Menempuh Jalan Baru: Menjadi Mahasiswa Hukum
Setelah menyadari bahwa jalan hidupnya bukan di loreng TNI dan Tukang Ojek, Fadli memutuskan memilih jalur pendidikan. Ia mendaftarkan diri di Fakultas Hukum Universitas Khairun Ternate. Sebuah keputusan besar yang tak hanya mengubah arah hidupnya, tapi juga menumbuhkan semangat baru dalam dirinya: semangat menegakkan keadilan.
Selama kuliah, ia bukan mahasiswa yang instan. Ia jatuh bangun menghadapi berbagai tantangan biaya pendidikan, tekanan akademik, bahkan mungkin rasa rindu pada cita-cita masa lalunya. Tapi ia terus maju, karena ia tahu mungkin ia tidak bisa menjaga negara dengan senjata, tapi ia bisa melindungi rakyat dengan hukum.
Disumpah Menjadi Advokat.
Tepat tanggal 24 juli 2025 yang lalu menjadi hari yang tak akan pernah ia lupakan.

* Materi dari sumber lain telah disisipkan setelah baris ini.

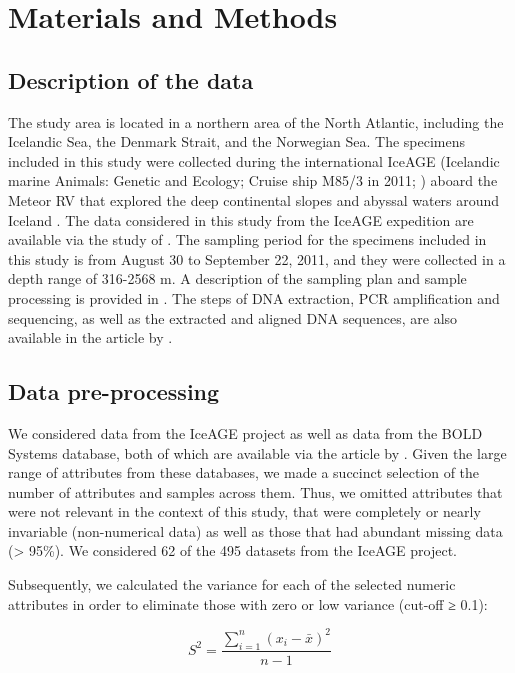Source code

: \section{Materials and Methods}\label{materials-methods}

\subsection{Description of the data}
The study area is located in a northern area of the North Atlantic, including the Icelandic Sea, the Denmark Strait, and the Norwegian Sea. The specimens included in this study were collected during the international IceAGE (Icelandic marine Animals: Genetic and Ecology; Cruise ship M85/3 in 2011; \citep{brix_iceage_2014, meisner_prefacebiodiversity_2018}) aboard the Meteor RV that explored the deep continental slopes and abyssal waters around Iceland \citep{meisner_prefacebiodiversity_2018}. The data considered in this study from the IceAGE expedition are available via the study of \cite{uhlir_adding_2021}. The sampling period for the specimens included in this study is from August 30 to September 22, 2011, and they were collected in a depth range of 316-2568 m. A description of the sampling plan and sample processing is provided in \cite{uhlir_adding_2021}. The steps of DNA extraction, PCR amplification and sequencing, as well as the extracted and aligned DNA sequences, are also available in the article by \cite{uhlir_adding_2021}.

\subsection{Data pre-processing}
We considered data from the IceAGE project as well as data from the BOLD Systems database, both of which are available via the article by \cite{uhlir_adding_2021}. Given the large range of attributes from these databases, we made a succinct selection of the number of attributes and samples across them. Thus, we omitted attributes that were not relevant in the context of this study, that were completely or nearly invariable (non-numerical data) as well as those that had abundant missing data (> 95\%). We considered 62 of the 495 datasets from the IceAGE project.

Subsequently, we calculated the variance for each of the selected numeric attributes in order to eliminate those with zero or low variance (cut-off ≥ 0.1):

\begin{equation}
S^2 = \frac{\sum_{i=1}^{n} (x_i - \bar{x})^2}{n-1}
\end{equation}

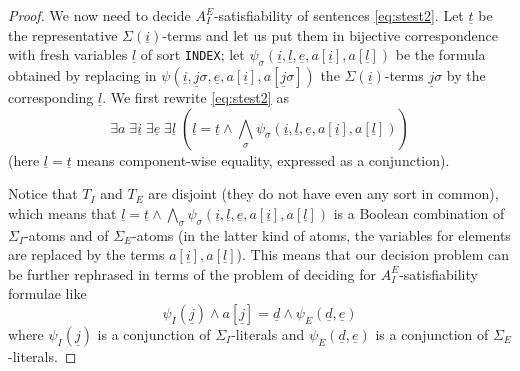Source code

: \documentclass{LMCS}
\newcommand{\ud}{\ensuremath{\underline d}}
\newcommand{\ue}{\ensuremath{\underline e}}
\newcommand{\ui}{\ensuremath{\underline i}}
\newcommand{\uj}{\ensuremath{\underline j}}
\newcommand{\ut}{\ensuremath{\underline t}}
\newcommand{\ul}{\ensuremath{\underline l}}
\theoremstyle{plain}\newtheorem{assumption}[thm]{Assumption}
\theoremstyle{plain}\newtheorem{proposition}[thm]{Proposition}
\theoremstyle{plain}\newtheorem{property}[thm]{Property}
\theoremstyle{plain}\newtheorem{example}[thm]{Example}
\theoremstyle{plain}\newtheorem{claim}[thm]{Claim}
\theoremstyle{plain}\newtheorem{lemma}[thm]{Lemma}
\begin{document}
\begin{proof}
  We now need to decide $A^E_I$-satisfiability of sentences
  \eqref{eq:stest2}. Let $\ut$ be the representative
  $\Sigma(\ui)$-terms and let us put them in bijective correspondence
  with fresh variables $\ul$ of sort {\tt INDEX}; let
  $\psi_{\sigma}(\ui, \ul, \ue, a[\ui], a[\ul])$ be the formula
  obtained by replacing in $\psi(\ui, \uj\sigma, \ue,
  a[\ui],a[\uj\sigma])$ the $\Sigma(\ui)$-terms $\uj\sigma$ by the
  corresponding $\ul$. We first rewrite \eqref{eq:stest2} as
\begin{equation}\label{eq:stest3}
    \exists a\; \exists \ui\;\exists \ue\; \exists \ul\;(\ul = \ut \wedge\bigwedge_{\sigma} \psi_{\sigma}(\ui, \ul, \ue, a[\ui],a[\ul]))
  \end{equation}
  (here $\ul = \ut$ means component-wise equality, expressed as a
  conjunction).


  Notice that $T_I$ and $T_E$ are disjoint (they do not have even any
  sort in common), which means that $ \ul = \ut
  \wedge\bigwedge_{\sigma} \psi_{\sigma}(\ui, \ul, \ue,
  a[\ui],a[\ul])$ is a Boolean combination of $\Sigma_I$-atoms and of
  $\Sigma_E$-atoms (in the latter kind of atoms, the variables for
  elements are replaced by the terms $a[\ui], a[\ul]$). This means
  that our decision problem can be further rephrased in terms of the
  problem of deciding for $A^E_I$-satisfiability formulae like
  \begin{equation}\label{eq:conn}
    \psi_I(\uj) \wedge a[\uj]=\ud \wedge \psi_E(\ud,\ue)
  \end{equation}
  where $\psi_I(\uj)$ is a conjunction of $\Sigma_I$-literals and
  $\psi_E(\ud,\ue)$ is a conjunction of $\Sigma_E$-literals.



\end{proof}
\end{document}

Di hadapan para hakim, tokoh hukum, dan keluarga yang hadir penuh haru, Fadli Wambes, S.H. secara resmi diambil sumpah sebagai seorang pengacara oleh Dewan Pengacara Nasional Indonesia (DPN Indonesia) di Sofifi, Maluku Utara.

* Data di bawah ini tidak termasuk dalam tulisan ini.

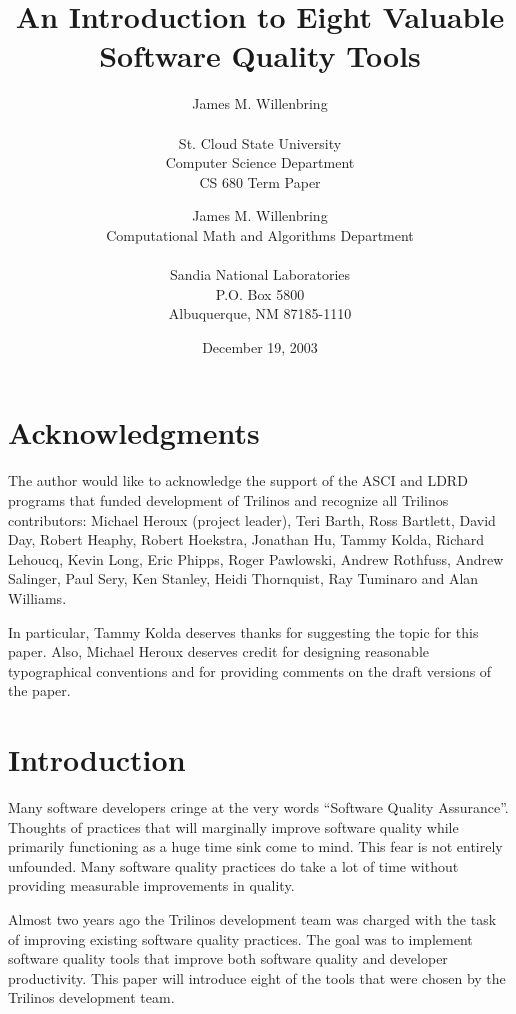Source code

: \documentclass[12pt,relax]{article}
\title{An Introduction to Eight Valuable Software Quality Tools}
\author{
James M. Willenbring \\
 \\
St. Cloud State University\\
Computer Science Department\\
CS 680 Term Paper
}
\date{December 19, 2003} %
\author{
James M. Willenbring \\
Computational Math and Algorithms Department \\
 \\
Sandia National Laboratories \\
P.O. Box 5800 \\
Albuquerque, NM 87185-1110}
\begin{document}
\maketitle



\clearpage

\section*{Acknowledgments}

The author would like to acknowledge the support of the ASCI and LDRD 
programs that funded development of Trilinos and recognize all Trilinos 
contributors: Michael Heroux (project leader), Teri Barth, Ross Bartlett, 
David Day, Robert Heaphy, Robert Hoekstra, 
Jonathan Hu, Tammy Kolda, Richard Lehoucq, Kevin Long, Eric Phipps, 
Roger Pawlowski, Andrew Rothfuss, Andrew Salinger, Paul Sery, Ken
Stanley, Heidi Thornquist, Ray Tuminaro and Alan Williams.

In particular, Tammy Kolda deserves thanks for suggesting the topic for
this paper.  Also, Michael Heroux deserves credit for designing 
reasonable typographical conventions and for providing comments on the draft
versions of the paper.

\clearpage
\tableofcontents
\listoffigures
\listoftables

\clearpage
%

\section{Introduction}
\label{Section:Introduction}

Many software developers cringe at the very words ``Software Quality 
Assurance''.  Thoughts of practices that will marginally improve software 
quality while primarily functioning as a huge time sink come to mind.  This 
fear is not entirely unfounded.  Many software quality practices do take a lot 
of time without providing measurable improvements in quality.

Almost two years ago the Trilinos development team was charged with the task 
of improving existing software quality practices.  The goal was to implement 
software quality tools that improve both software quality and developer 
productivity.  This paper will introduce eight of the tools that were 
chosen by the Trilinos development team.
\end{document}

Air mata tak bisa dibendung. Teringat perjuangan, jatuh bangun, dan jalan panjang yang telah ia lewati. Dari seorang pemuda yang ditolak di gerbang TNI, kini ia berdiri dengan gagah di ruang sidang, mengemban amanah baru sebagai pembela hukum dan suara bagi rakyat kecil.
Bukan Tentara, Tapi Pejuang Hukum
Kini Fadli bukanlah seorang prajurit bersenjata, tapi ia adalah pejuang hukum. Ia mungkin tidak pernah berbaris di medan latihan, tapi ia akan berdiri di depan meja hijau membela yang benar. Seragam loreng mungkin tak pernah ia kenakan, tapi toga hitam yang terbuat dari kain yang halus dan dasi bertali putih yang terlilit pada leher melambangkan profesionalitas seorang advocad yang kini menjadi simbol perjuangan dan pekerjaannya yang sesungguhnya.

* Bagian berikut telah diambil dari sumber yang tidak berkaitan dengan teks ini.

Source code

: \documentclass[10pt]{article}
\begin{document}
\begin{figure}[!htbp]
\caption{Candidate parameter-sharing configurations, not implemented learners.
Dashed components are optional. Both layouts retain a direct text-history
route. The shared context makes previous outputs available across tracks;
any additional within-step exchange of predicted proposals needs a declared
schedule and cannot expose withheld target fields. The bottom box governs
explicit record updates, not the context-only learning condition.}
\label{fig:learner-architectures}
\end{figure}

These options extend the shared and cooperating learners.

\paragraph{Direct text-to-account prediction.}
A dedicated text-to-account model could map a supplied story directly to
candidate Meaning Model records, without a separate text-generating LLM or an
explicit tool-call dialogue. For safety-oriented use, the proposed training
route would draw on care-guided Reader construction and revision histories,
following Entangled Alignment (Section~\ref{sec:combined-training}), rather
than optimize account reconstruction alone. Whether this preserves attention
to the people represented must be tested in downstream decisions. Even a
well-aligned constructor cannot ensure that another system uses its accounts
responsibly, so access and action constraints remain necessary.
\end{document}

Untuk setiap anak muda yang merasa gagal mengejar satu impian kisah Fadli adalah pelajaran bahwa kadang, Tuhan menutup satu pintu untuk membuka gerbang yang lebih besar. Ia bukan hanya berhasil menjadi sarjana hukum, tapi juga membuktikan bahwa dengan tekad dan doa, mimpi bisa berubah bentuk namun tetap menjadi kemenangan.
Salam hormat dan selamat buat Advokat Muda Maluku Utara. Fadli Wambes, S.H
Perjuanganmu belum selesai. Kau kini telah memasuki dunia keadilan bekerjalah dengan kehormatan sebab, hukum akan menemukan tempat yang sesungguhnya jika para advokat terus menebarkan pesan-pesan keadilan yang dititipkan Dewi Themis, yakni kewajiban akan keadilan, kejujuran, dan ketertiban yang tidak memihak sebagaimana lambang timbangan, pedang dan penutup mata.
Teruslah menjelma menjadi Dewi Keadilan (Themis) sebab ia juga bagian dari kekuatan, integritas, dan kebijaksanaan yang penting dalam sistem hukum, cendrung pada objektivitas dan keberpihakan pada kebenaran, bukan kepentingan pribadi atau kelompok. Wassalam.